Provided information Block Start

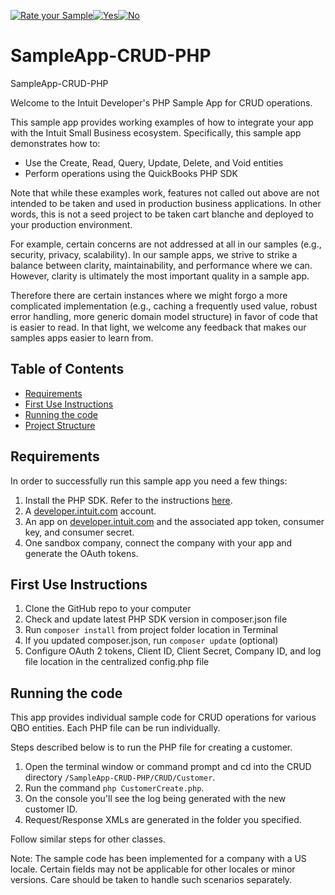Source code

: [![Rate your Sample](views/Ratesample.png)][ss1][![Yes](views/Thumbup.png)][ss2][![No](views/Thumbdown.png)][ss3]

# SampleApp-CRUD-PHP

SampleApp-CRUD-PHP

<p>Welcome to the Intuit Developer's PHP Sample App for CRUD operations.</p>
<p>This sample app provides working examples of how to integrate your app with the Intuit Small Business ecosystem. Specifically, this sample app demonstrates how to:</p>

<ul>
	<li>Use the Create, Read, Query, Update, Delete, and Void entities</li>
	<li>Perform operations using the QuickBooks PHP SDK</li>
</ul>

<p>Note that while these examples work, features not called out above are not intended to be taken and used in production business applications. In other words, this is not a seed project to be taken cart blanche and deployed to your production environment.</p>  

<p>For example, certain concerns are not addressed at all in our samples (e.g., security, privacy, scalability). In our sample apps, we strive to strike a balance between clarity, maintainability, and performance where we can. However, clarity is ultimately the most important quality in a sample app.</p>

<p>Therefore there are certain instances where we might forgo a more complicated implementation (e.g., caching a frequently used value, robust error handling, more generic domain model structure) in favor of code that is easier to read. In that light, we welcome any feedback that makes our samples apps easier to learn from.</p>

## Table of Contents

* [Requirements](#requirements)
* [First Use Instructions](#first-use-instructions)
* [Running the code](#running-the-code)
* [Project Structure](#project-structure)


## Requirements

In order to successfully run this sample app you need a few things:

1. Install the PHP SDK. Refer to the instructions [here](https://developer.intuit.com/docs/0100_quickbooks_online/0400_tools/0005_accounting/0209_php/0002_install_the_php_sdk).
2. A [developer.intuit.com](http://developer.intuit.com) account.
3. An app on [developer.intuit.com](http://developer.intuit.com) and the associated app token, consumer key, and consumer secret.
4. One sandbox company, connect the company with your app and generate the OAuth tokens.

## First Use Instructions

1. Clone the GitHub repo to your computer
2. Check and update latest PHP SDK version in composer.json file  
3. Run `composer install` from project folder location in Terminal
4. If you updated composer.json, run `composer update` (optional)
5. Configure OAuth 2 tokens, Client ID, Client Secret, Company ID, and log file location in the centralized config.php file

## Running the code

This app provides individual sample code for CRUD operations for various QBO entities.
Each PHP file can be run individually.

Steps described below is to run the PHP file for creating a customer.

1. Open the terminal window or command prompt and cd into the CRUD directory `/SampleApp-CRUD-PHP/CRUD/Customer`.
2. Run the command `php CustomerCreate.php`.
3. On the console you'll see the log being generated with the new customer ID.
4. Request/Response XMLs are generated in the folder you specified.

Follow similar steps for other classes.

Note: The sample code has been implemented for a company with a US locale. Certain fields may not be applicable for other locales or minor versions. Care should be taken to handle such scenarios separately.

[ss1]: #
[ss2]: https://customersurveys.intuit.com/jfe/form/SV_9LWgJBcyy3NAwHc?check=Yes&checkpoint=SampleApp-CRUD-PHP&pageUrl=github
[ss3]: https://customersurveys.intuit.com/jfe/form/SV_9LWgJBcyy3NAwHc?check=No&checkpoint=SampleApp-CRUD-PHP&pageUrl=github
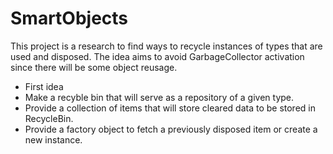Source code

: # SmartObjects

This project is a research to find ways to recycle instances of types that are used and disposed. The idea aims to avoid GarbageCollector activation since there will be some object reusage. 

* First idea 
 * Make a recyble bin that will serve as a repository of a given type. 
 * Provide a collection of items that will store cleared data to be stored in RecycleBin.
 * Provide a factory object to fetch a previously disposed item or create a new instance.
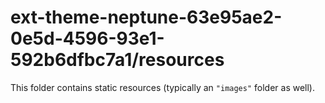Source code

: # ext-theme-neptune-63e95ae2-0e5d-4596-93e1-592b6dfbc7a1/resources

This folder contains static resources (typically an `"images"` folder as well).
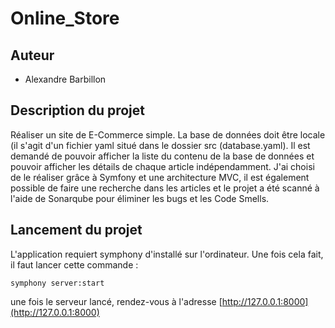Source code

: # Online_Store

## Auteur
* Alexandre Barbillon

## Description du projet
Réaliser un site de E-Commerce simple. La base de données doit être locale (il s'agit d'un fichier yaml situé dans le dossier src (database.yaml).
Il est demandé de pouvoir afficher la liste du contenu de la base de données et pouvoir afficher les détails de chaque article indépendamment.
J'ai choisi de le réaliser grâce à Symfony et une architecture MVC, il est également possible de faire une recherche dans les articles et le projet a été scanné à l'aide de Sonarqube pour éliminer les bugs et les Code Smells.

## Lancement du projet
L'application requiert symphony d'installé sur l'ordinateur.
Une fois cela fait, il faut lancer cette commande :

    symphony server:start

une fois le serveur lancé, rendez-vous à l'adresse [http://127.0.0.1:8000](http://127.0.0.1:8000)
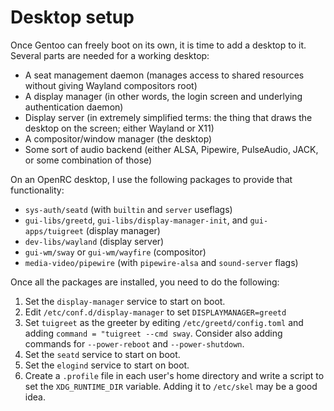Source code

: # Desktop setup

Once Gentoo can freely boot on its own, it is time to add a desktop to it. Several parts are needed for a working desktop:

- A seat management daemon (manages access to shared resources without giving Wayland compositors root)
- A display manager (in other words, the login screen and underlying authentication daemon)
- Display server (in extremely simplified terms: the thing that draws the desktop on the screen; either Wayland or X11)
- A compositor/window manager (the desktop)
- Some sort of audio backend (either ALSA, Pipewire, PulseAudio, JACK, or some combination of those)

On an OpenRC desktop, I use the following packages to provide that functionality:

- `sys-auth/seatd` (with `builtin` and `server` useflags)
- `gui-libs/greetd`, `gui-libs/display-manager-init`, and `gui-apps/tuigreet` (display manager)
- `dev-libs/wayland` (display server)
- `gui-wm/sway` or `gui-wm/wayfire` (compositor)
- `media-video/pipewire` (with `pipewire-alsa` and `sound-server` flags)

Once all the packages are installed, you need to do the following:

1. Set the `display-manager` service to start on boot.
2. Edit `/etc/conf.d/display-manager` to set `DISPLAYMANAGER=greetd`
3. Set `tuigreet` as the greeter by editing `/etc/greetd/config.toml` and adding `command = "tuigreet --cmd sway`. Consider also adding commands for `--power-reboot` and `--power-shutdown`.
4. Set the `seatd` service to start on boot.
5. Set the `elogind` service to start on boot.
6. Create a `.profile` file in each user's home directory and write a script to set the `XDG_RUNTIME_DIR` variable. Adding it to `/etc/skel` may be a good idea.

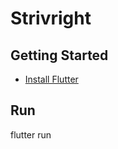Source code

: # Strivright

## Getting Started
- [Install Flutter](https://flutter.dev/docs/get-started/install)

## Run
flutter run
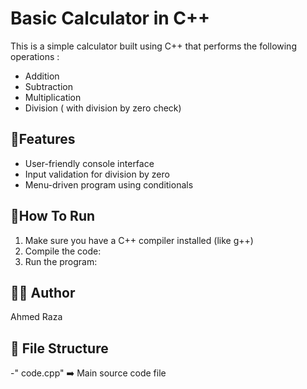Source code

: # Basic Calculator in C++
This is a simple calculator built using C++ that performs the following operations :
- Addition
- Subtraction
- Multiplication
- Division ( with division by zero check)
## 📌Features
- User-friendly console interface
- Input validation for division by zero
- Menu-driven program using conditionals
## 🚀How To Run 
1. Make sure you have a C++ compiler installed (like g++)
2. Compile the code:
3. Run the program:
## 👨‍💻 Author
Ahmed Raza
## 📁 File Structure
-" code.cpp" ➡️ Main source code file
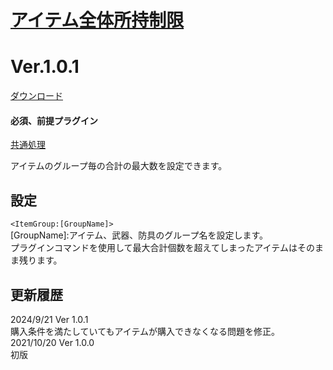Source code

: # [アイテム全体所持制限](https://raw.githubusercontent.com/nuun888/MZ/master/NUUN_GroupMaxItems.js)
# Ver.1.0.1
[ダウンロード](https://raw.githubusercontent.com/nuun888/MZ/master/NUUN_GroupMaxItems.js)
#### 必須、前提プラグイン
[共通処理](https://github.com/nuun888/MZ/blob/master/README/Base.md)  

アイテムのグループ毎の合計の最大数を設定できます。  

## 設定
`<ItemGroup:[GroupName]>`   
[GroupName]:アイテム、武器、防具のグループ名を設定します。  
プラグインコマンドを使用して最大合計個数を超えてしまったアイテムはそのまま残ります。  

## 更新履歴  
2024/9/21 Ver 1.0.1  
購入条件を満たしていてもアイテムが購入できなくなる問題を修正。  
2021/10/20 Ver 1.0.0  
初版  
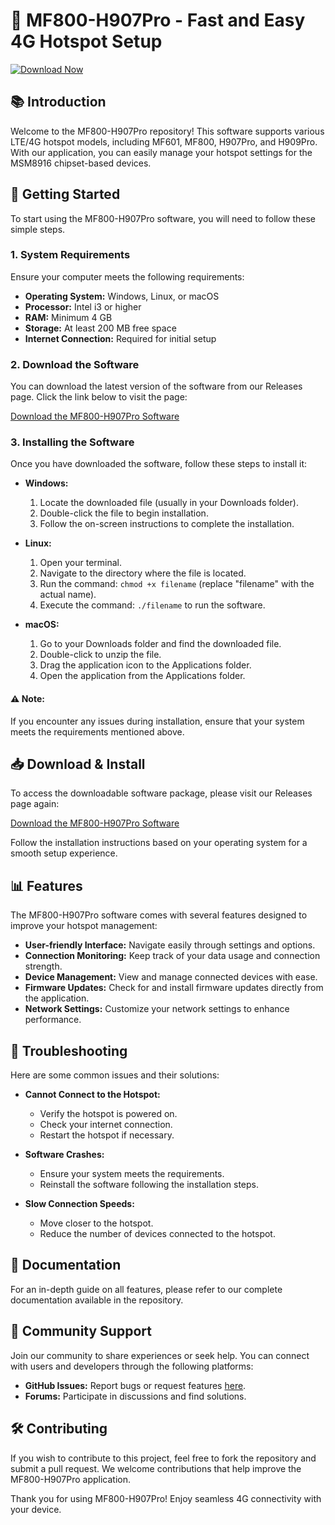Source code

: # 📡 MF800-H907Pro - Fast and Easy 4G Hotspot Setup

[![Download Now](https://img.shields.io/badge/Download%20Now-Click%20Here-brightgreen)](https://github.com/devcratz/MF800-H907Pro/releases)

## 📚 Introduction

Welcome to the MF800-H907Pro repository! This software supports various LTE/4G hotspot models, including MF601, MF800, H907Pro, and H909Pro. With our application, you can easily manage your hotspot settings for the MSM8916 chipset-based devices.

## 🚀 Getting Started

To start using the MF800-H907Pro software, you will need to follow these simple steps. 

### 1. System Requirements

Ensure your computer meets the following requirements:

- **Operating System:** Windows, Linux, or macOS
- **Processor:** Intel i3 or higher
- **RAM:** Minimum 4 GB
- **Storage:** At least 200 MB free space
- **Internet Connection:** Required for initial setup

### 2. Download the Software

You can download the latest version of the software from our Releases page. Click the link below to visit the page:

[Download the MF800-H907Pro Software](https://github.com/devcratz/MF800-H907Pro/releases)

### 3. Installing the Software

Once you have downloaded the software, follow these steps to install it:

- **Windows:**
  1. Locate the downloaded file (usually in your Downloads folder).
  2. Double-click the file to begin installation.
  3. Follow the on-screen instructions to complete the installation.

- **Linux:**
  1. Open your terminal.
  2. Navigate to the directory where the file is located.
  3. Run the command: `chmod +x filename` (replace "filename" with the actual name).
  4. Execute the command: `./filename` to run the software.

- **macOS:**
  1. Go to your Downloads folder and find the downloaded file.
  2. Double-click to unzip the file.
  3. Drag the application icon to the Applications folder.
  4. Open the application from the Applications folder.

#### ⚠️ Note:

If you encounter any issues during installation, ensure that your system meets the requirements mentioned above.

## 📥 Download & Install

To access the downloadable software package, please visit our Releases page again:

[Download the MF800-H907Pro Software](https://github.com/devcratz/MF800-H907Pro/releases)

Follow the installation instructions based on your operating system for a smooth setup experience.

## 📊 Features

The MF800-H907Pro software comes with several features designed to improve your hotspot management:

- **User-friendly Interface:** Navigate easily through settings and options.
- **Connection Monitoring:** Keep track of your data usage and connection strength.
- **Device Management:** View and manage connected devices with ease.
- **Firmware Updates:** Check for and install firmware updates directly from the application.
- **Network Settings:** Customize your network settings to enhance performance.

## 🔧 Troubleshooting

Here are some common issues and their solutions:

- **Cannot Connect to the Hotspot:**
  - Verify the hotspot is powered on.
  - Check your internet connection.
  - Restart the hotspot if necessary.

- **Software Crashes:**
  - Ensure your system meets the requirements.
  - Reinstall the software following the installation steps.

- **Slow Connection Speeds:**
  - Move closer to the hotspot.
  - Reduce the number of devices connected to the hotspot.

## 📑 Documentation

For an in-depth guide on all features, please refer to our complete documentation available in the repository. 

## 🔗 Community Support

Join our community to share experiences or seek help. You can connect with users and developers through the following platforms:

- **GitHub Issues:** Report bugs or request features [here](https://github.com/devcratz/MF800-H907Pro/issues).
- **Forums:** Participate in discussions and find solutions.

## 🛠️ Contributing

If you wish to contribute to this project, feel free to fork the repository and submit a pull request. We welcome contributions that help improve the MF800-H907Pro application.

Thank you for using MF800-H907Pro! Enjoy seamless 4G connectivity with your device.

Provided information Block End

What you return must be the lines above that run from the line with "<li>Use the Create, Read, Query, Update, Delete, and" to the line with "<p>Note that while", inclusive, each copied exactly.

	<li>Use the Create, Read, Query, Update, Delete, and Void entities</li>
	<li>Perform operations using the QuickBooks PHP SDK</li>
</ul>

<p>Note that while these examples work, features not called out above are not intended to be taken and used in production business applications. In other words, this is not a seed project to be taken cart blanche and deployed to your production environment.</p>  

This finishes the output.